Sessions sets up task force for dopes' dope dope crack down

The US Attorney General has set up a task force of FBI agents and tech nerds to further smoke out online peddlers of illegal opioids.

The team, dubbed the Joint Criminal Opioid Darknet Enforcement, aka J-CODE, will be sent out to a dozen American cities that have hotspots of opioid abuse to work out where the gear is coming from. The force will then try to identify the sources online, and shut them down, as the Trump administration reignites America's war on drugs.

Announcing the policy in a speech on Monday, Attorney General Jeff Sessions talked tough on crooks lurking within the darknet – which are anonymizing networks, such as Tor, that can be used for good, and can also be used by drug traffickers to evade the cops and Feds.

The FBI has tricks up its sleeve to potentially unmask some Tor users, and has found other ways to take over darknet websites, usually by seizing servers.

“Criminals think that they are safe on the darknet, but they are in for a rude awakening,” Sessions said.
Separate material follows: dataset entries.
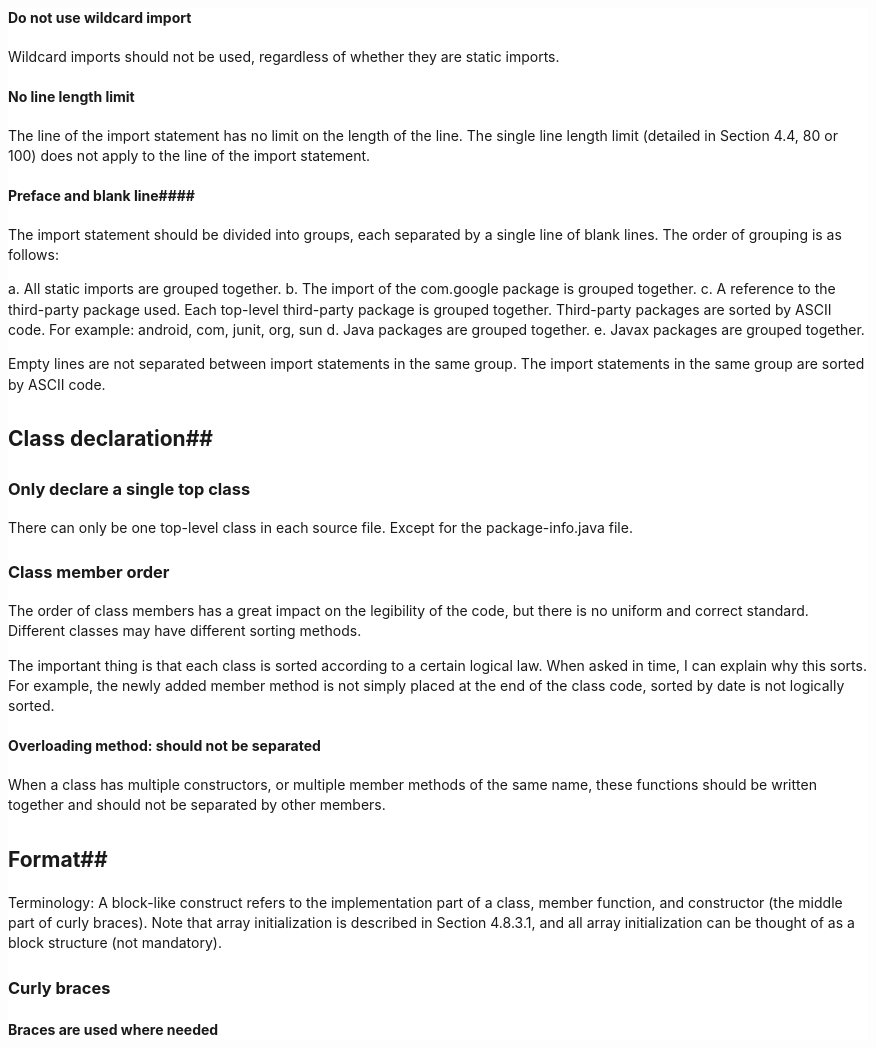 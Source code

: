 #### Do not use wildcard import ####

Wildcard imports should not be used, regardless of whether they are static imports.
 
#### No line length limit ####
 
The line of the import statement has no limit on the length of the line. The single line length limit (detailed in Section 4.4, 80 or 100) does not apply to the line of the import statement.
 
#### Preface and blank line####
 
The import statement should be divided into groups, each separated by a single line of blank lines. The order of grouping is as follows:
 
a. All static imports are grouped together.
b. The import of the com.google package is grouped together.
c. A reference to the third-party package used. Each top-level third-party package is grouped together. Third-party packages are sorted by ASCII code. For example: android, com, junit, org, sun
d. Java packages are grouped together.
e. Javax packages are grouped together.
 
Empty lines are not separated between import statements in the same group. The import statements in the same group are sorted by ASCII code.
 
## Class declaration##
 
### Only declare a single top class ###
 
There can only be one top-level class in each source file. Except for the package-info.java file.
 
### Class member order ###
 
The order of class members has a great impact on the legibility of the code, but there is no uniform and correct standard. Different classes may have different sorting methods.
 
The important thing is that each class is sorted according to a certain logical law. When asked in time, I can explain why this sorts. For example, the newly added member method is not simply placed at the end of the class code, sorted by date is not logically sorted.
 
#### Overloading method: should not be separated ####
 
When a class has multiple constructors, or multiple member methods of the same name, these functions should be written together and should not be separated by other members.
 
 
## Format##
 
Terminology: A block-like construct refers to the implementation part of a class, member function, and constructor (the middle part of curly braces). Note that array initialization is described in Section 4.8.3.1, and all array initialization can be thought of as a block structure (not mandatory).
 
### Curly braces ###
 
#### Braces are used where needed ####
  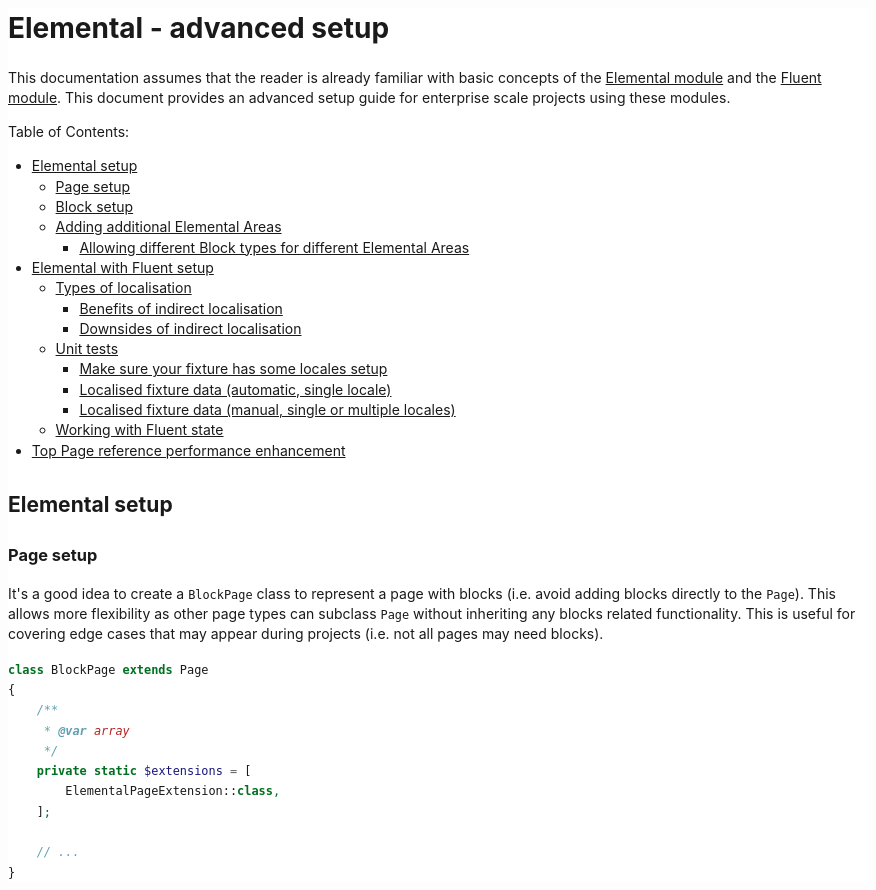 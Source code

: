# Elemental - advanced setup

This documentation assumes that the reader is already familiar with basic concepts
of the [Elemental module](https://github.com/dnadesign/silverstripe-elemental) and the [Fluent module](https://github.com/tractorcow-farm/silverstripe-fluent).
This document provides an advanced setup guide for enterprise scale projects using these modules.

Table of Contents:
* [Elemental setup](#elemental-setup)
    * [Page setup](#page-setup)
    * [Block setup](#block-setup)
    * [Adding additional Elemental Areas](#adding-additional-elemental-areas)
        * [Allowing different Block types for different Elemental Areas](#adding-additional-elemental-areas)
* [Elemental with Fluent setup](#elemental-with-fluent-setup)
	* [Types of localisation](#types-of-localisation)
		* [Benefits of indirect localisation](#benefits-of-indirect-localisation)
		* [Downsides of indirect localisation](#downsides-of-indirect-localisation)
	* [Unit tests](#unit-tests)
		* [Make sure your fixture has some locales setup](#make-sure-your-fixture-has-some-locales-setup)
		* [Localised fixture data (automatic, single locale)](#localised-fixture-data-automatic-single-locale)
		* [Localised fixture data (manual, single or multiple locales)](#localised-fixture-data-manual-single-or-multiple-locales)
	* [Working with Fluent state](#working-with-fluent-state)
* [Top Page reference performance enhancement](#top-page-reference-performance-enhancement)

## Elemental setup

### Page setup

It's a good idea to create a `BlockPage` class to represent a page with blocks (i.e. avoid adding blocks directly to the `Page`).
This allows more flexibility as other page types can subclass `Page` without inheriting any blocks related functionality.
This is useful for covering edge cases that may appear during projects (i.e. not all pages may need blocks).

```php
class BlockPage extends Page
{
    /**
     * @var array
     */
    private static $extensions = [
        ElementalPageExtension::class,
    ];

    // ...
}
```

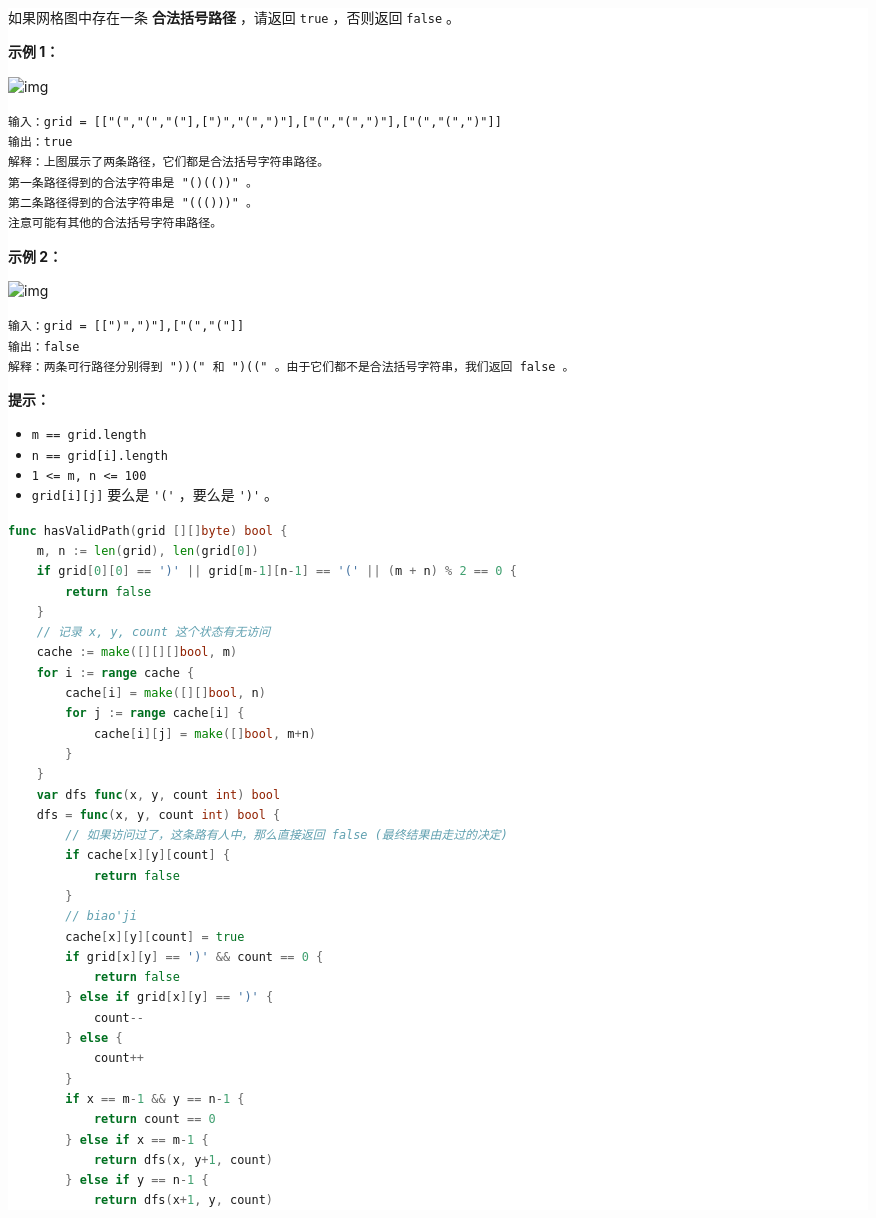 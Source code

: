 如果网格图中存在一条 **合法括号路径** ，请返回 `true` ，否则返回 `false` 。

**示例 1：**

![img](https://assets.leetcode.com/uploads/2022/03/15/example1drawio.png)

```
输入：grid = [["(","(","("],[")","(",")"],["(","(",")"],["(","(",")"]]
输出：true
解释：上图展示了两条路径，它们都是合法括号字符串路径。
第一条路径得到的合法字符串是 "()(())" 。
第二条路径得到的合法字符串是 "((()))" 。
注意可能有其他的合法括号字符串路径。
```

**示例 2：**

![img](https://assets.leetcode.com/uploads/2022/03/15/example2drawio.png)

```
输入：grid = [[")",")"],["(","("]]
输出：false
解释：两条可行路径分别得到 "))(" 和 ")((" 。由于它们都不是合法括号字符串，我们返回 false 。
```

**提示：**

- `m == grid.length`
- `n == grid[i].length`
- `1 <= m, n <= 100`
- `grid[i][j]` 要么是 `'('` ，要么是 `')'` 。

```go
func hasValidPath(grid [][]byte) bool {
    m, n := len(grid), len(grid[0])
    if grid[0][0] == ')' || grid[m-1][n-1] == '(' || (m + n) % 2 == 0 {
        return false
    }
    // 记录 x, y, count 这个状态有无访问
    cache := make([][][]bool, m)
	for i := range cache {
		cache[i] = make([][]bool, n)
		for j := range cache[i] {
			cache[i][j] = make([]bool, m+n)
		}
	}
    var dfs func(x, y, count int) bool
    dfs = func(x, y, count int) bool {
        // 如果访问过了，这条路有人中，那么直接返回 false (最终结果由走过的决定)
        if cache[x][y][count] {
            return false
        }
        // biao'ji
        cache[x][y][count] = true
        if grid[x][y] == ')' && count == 0 {
            return false
        } else if grid[x][y] == ')' {
            count--
        } else {
            count++
        }
        if x == m-1 && y == n-1 {
            return count == 0
        } else if x == m-1 {
            return dfs(x, y+1, count)
        } else if y == n-1 {
            return dfs(x+1, y, count)
```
“We have already infiltrated their networks, and we are determined to bring them to justice. The J-CODE team will help us continue to shut down the online marketplaces that drug traffickers use and ultimately that will help us reduce addiction and overdoses across the nation.”

Crackdown

According to the US National Institute of Drug Abuse, opioids kill more than 90 Americans every day through overdoses, and they have been a significant contributor to reduction in life expectancy in America (although this humble hack suggests the parlous and extortionate state of healthcare in this country may have something to do with it.)

Sessions said the darknet has made it far too easy for people to get illegal opioids and have them delivered direct to their front doors. Such suppliers were often overseas. The J-CODE team will primarily focus on domestic sellers, unless it can get cooperation from other nations.

While cracking down on illegal sales of dodgy painkillers is a good thing, the government is being less than active when it comes to combating ostensibly legal opioids. On Tuesday, the House of Reps' energy and commerce committee announced that it was sending a stern letter to legal opioid sellers who may be breaking the law.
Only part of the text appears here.